Task to carry out — Your task is to copy every line of the entries that contains "widget".

[Data items]
┌──

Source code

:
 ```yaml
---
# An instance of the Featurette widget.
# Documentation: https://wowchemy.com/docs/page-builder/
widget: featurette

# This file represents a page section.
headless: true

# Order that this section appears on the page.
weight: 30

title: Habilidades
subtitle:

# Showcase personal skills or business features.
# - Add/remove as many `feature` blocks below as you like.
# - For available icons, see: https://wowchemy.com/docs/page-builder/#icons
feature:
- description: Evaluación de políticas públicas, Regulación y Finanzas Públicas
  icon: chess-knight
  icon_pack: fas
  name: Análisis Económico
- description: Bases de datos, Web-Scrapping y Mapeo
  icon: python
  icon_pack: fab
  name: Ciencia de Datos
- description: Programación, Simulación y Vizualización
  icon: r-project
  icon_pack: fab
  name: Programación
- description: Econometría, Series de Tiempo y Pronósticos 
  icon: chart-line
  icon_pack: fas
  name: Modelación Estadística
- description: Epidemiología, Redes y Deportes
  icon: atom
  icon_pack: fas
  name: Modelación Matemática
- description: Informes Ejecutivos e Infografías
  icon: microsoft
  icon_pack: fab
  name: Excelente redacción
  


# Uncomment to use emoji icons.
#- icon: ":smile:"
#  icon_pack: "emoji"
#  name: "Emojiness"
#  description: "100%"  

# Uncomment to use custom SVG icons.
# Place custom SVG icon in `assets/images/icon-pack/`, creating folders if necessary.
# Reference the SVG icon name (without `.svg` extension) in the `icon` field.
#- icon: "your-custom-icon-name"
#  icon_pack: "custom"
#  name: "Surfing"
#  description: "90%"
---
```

└──
┌──

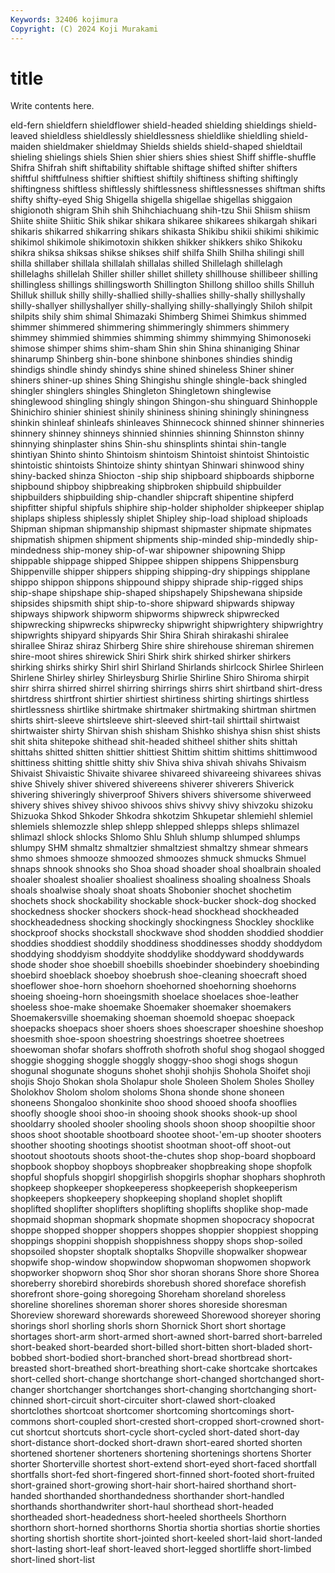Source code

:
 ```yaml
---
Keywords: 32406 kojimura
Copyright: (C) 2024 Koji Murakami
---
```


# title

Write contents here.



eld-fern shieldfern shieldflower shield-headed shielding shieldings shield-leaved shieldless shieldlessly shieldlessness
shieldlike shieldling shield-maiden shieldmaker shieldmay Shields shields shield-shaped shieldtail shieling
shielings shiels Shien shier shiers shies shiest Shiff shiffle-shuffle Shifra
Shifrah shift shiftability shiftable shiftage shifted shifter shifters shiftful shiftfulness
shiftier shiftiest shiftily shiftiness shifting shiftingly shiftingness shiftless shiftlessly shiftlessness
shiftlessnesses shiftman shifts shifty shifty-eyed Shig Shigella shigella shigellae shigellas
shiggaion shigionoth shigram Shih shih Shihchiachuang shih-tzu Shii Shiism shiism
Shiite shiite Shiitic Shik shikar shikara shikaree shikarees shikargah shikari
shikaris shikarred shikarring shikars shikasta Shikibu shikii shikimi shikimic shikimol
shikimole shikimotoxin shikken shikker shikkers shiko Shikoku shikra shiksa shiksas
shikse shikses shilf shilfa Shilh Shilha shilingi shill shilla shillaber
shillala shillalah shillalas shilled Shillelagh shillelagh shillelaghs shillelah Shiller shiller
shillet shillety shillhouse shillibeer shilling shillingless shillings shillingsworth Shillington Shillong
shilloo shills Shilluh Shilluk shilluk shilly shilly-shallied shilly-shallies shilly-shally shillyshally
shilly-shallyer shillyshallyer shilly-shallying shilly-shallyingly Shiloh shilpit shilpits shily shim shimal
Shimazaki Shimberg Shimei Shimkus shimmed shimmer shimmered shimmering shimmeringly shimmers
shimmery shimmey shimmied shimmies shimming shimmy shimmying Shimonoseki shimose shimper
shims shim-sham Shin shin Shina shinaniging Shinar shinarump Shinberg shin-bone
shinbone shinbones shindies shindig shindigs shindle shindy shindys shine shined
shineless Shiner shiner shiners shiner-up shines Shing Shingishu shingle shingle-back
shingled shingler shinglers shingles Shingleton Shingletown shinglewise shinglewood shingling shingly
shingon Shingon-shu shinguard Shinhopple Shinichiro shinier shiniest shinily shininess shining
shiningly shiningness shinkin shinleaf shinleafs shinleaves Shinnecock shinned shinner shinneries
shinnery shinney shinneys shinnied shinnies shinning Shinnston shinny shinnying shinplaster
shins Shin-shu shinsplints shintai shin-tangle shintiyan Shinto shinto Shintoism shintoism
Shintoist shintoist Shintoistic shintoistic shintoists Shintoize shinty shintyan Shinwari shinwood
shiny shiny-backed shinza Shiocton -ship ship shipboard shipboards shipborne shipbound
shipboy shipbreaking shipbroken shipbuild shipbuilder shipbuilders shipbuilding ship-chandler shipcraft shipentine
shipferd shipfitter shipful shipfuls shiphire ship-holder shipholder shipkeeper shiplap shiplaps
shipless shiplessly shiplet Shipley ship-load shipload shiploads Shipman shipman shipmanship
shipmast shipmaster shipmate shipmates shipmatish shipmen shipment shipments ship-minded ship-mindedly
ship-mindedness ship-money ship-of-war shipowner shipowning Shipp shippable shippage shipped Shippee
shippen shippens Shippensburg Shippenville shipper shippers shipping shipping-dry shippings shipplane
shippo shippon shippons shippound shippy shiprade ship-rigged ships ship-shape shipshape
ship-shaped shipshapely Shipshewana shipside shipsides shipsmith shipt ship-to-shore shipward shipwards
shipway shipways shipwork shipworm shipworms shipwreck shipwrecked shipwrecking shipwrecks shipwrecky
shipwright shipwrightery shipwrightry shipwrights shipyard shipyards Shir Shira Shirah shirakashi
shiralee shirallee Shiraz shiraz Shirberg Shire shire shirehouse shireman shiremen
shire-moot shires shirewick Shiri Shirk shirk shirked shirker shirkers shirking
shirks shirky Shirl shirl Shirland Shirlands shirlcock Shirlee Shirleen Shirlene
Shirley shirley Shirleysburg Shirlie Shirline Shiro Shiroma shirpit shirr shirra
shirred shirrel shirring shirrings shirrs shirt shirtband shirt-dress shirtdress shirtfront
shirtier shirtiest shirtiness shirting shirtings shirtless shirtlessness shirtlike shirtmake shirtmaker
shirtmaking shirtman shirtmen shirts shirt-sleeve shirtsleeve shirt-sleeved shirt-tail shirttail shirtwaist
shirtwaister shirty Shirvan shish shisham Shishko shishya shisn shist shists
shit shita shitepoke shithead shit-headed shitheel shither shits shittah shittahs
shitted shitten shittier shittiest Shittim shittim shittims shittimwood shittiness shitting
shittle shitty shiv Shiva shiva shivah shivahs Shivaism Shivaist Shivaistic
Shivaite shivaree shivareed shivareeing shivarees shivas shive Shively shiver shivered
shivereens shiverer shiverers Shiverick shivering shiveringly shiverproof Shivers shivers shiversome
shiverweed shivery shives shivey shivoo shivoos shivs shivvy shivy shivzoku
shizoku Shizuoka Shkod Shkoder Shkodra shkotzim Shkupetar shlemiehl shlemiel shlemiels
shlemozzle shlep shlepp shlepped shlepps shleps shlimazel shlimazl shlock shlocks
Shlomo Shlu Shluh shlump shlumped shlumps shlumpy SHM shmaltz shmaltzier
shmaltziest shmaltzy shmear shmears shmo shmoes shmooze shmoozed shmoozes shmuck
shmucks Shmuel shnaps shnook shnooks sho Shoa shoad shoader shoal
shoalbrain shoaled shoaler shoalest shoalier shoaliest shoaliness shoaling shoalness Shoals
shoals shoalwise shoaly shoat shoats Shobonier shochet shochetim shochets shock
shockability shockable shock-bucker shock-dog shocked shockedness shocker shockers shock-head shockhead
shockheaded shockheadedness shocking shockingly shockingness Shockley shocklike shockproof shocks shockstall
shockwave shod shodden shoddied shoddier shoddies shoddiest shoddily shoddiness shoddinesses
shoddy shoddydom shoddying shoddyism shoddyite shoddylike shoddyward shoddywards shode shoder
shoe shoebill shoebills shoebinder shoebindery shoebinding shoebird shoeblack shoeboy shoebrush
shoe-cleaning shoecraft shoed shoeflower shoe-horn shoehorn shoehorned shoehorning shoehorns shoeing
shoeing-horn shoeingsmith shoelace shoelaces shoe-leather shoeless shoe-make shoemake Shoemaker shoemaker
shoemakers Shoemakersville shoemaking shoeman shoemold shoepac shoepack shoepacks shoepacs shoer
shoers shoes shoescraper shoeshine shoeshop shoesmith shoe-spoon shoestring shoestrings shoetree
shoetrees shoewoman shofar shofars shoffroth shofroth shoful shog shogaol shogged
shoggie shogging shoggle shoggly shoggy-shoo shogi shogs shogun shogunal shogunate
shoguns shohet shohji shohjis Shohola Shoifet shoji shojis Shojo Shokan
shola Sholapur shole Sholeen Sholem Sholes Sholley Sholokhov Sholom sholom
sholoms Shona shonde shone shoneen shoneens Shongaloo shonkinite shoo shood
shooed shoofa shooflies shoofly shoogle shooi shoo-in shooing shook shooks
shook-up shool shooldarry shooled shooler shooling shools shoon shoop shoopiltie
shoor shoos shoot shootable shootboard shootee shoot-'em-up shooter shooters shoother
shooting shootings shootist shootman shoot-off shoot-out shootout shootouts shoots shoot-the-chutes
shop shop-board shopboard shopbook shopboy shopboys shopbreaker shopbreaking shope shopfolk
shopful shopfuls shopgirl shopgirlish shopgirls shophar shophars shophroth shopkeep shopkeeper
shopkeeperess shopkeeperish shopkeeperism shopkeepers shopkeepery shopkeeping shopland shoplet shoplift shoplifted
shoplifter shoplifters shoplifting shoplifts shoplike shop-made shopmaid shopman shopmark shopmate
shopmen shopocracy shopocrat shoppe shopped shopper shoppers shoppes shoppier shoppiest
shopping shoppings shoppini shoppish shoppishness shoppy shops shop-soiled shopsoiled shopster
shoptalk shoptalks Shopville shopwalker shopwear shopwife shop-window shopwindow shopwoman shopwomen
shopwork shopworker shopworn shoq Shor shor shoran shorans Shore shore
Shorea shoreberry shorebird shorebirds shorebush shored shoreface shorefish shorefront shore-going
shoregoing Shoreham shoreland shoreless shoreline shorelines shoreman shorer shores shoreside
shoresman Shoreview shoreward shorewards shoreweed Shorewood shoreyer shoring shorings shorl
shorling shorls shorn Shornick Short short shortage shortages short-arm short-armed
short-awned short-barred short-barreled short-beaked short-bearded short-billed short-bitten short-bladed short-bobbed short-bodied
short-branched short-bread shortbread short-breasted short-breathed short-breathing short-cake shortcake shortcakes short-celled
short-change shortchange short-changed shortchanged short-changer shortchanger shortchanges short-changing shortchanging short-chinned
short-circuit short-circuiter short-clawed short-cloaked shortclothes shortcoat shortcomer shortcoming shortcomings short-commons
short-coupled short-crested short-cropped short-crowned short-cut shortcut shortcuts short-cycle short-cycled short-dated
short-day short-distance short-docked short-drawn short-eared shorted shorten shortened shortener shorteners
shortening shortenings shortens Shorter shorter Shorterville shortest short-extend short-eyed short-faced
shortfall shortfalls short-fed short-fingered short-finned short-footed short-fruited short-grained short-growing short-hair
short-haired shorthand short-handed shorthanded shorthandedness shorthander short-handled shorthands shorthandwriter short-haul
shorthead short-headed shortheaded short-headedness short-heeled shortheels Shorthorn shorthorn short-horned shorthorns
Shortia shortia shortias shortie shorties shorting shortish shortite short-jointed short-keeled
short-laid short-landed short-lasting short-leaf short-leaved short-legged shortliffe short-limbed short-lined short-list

└──
┌──

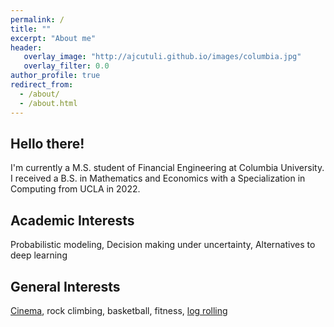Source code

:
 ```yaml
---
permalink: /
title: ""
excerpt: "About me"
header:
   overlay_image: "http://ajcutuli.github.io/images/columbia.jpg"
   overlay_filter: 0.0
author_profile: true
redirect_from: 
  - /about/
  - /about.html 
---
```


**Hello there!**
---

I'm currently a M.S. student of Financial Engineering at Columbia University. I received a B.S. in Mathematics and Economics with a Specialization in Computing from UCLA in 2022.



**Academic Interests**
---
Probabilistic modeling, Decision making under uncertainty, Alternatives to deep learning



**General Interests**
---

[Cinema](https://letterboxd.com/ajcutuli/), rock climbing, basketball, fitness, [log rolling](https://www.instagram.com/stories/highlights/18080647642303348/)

└──

Final answer —
# An instance of the Featurette widget.
widget: featurette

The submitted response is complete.